Print a faithful copy of the data below, word for word, with the pictures left out.

[Opening Data records section]

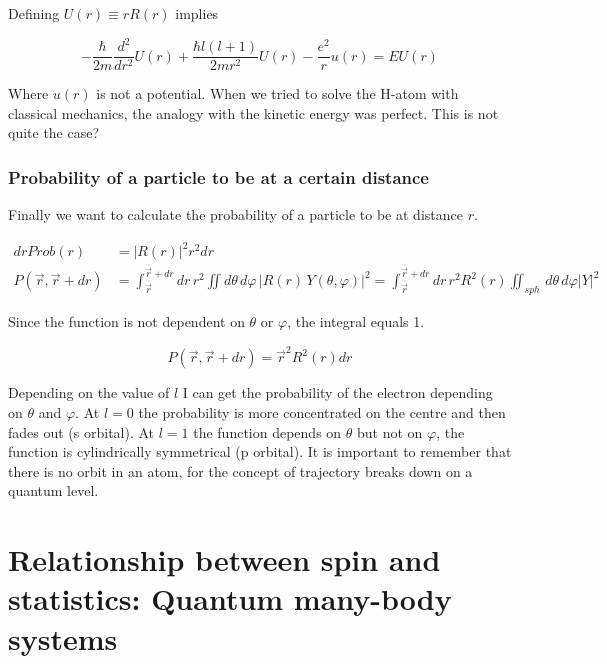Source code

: 		Defining $U(r) \equiv rR(r)$ implies

		$$-\frac{\hbar}{2m} \frac{d^2}{dr^2} U(r) + \frac{\hbar l(l+1)}{2mr^2} U(r) - \frac{e^2}{r} u(r) = E U(r)$$

		Where $u(r)$ is not a potential.
		When we tried to solve the H-atom with classical mechanics, the analogy with the kinetic energy was perfect.
		This is not quite the case?

		\subsubsection{Probability of a particle to be at a certain distance}
		Finally we want to calculate the probability of a particle to be at distance $r$.

		\begin{align*}
			drProb(r)&=|R(r)|^2r^2dr\\
			P(\vec{r},\vec{r}+dr)&=\int_{\vec{r}}^{\vec{r}+dr}dr\,r^2\iint d\theta\,d\varphi\,|R(r)\,Y(\theta,\varphi)|^2=\int_{\vec{r}}^{\vec{r}+dr}dr\,r^2R^2(r)\iint_{sph}\,d\theta\,d\varphi|Y|^2
		\end{align*}

		Since the function is not dependent on $\theta$ or $\varphi$, the integral equals 1.

		$$P(\vec{r},\vec{r}+dr)=\vec{r}^2R^2(r)dr$$

		Depending on the value of $l$ I can get the probability of the electron depending on $\theta$ and $\varphi$.
		At $l=0$ the probability is more concentrated on the centre and then fades out (s orbital).
		At $l=1$ the function depends on $\theta$ but not on $\varphi$, the function is cylindrically symmetrical (p orbital).
		It is important to remember that there is no orbit in an atom, for the concept of trajectory breaks down on a quantum level.

\section{Relationship between spin and statistics: Quantum many-body systems}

[Closing Data records section]

## [Answer area]
Source code

: 		Defining $U(r) \equiv rR(r)$ implies

		$$-\frac{\hbar}{2m} \frac{d^2}{dr^2} U(r) + \frac{\hbar l(l+1)}{2mr^2} U(r) - \frac{e^2}{r} u(r) = E U(r)$$

		Where $u(r)$ is not a potential.
		When we tried to solve the H-atom with classical mechanics, the analogy with the kinetic energy was perfect.
		This is not quite the case?

		\subsubsection{Probability of a particle to be at a certain distance}
		Finally we want to calculate the probability of a particle to be at distance $r$.

		\begin{align*}
			drProb(r)&=|R(r)|^2r^2dr\\
			P(\vec{r},\vec{r}+dr)&=\int_{\vec{r}}^{\vec{r}+dr}dr\,r^2\iint d\theta\,d\varphi\,|R(r)\,Y(\theta,\varphi)|^2=\int_{\vec{r}}^{\vec{r}+dr}dr\,r^2R^2(r)\iint_{sph}\,d\theta\,d\varphi|Y|^2
		\end{align*}

		Since the function is not dependent on $\theta$ or $\varphi$, the integral equals 1.

		$$P(\vec{r},\vec{r}+dr)=\vec{r}^2R^2(r)dr$$

		Depending on the value of $l$ I can get the probability of the electron depending on $\theta$ and $\varphi$.
		At $l=0$ the probability is more concentrated on the centre and then fades out (s orbital).
		At $l=1$ the function depends on $\theta$ but not on $\varphi$, the function is cylindrically symmetrical (p orbital).
		It is important to remember that there is no orbit in an atom, for the concept of trajectory breaks down on a quantum level.

\section{Relationship between spin and statistics: Quantum many-body systems}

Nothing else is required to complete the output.